Work item »
For the records below, tally the lines that include the word "notation" and give only the tally.

═════ The data ═════

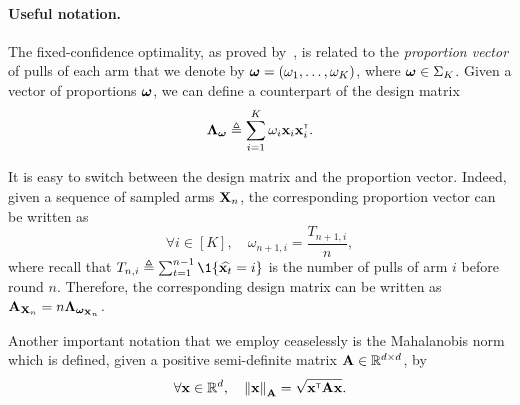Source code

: \paragraph{Useful notation.}
The fixed-confidence optimality, as proved by~\cite{garivier2016tracknstop,russo2016ttts}, is related to the \emph{proportion vector} of pulls of each arm that we denote by ${\boldsymbol \omega} = (\omega_1,\ldots,\omega_K)$, where ${\boldsymbol \omega}\in\Sigma_K$. Given a vector of proportions ${\boldsymbol \omega}$, we can define a counterpart of the design matrix 
\[
    {\boldsymbol \Lambda}_{{\boldsymbol \omega}} \triangleq \sum_{i=1}^K \omega_i{\bf x}_i{\bf x}_i^\mathsf{\scriptscriptstyle T}.
\]

It is easy to switch between the design matrix and the proportion vector. Indeed, given a sequence of sampled arms ${\bf X}_n$, the corresponding proportion vector can be written as
\[
    \forall i\in [K], \quad \omega_{n+1,i} = \frac{T_{n+1,i}}{n},
\]
where recall that $T_{n,i} \eqdef \sum_{t=1}^{n-1} \1\{\hat{\bx_t} = i\}$ is the number of pulls of arm $i$ before round $n$. Therefore, the corresponding design matrix can be written as ${\bf A}_{{\bf X}_n}=n{\boldsymbol \Lambda}_{{\boldsymbol \omega}_{{\bf X}_n}}$.

Another important notation that we employ ceaselessly is the Mahalanobis norm which is defined, given a positive semi-definite matrix ${\bf A}\in\mathbb{R}^{d\times d}$, by
\[
    \forall {\bf x}\in\mathbb{R}^d, \quad \left\lVert{\bf x}\right\rVert_{{\bf A}} = \sqrt{{\bf x}^\mathsf{\scriptscriptstyle T}{\bf A}{\bf x}}.
\]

═════

Solved problem »
2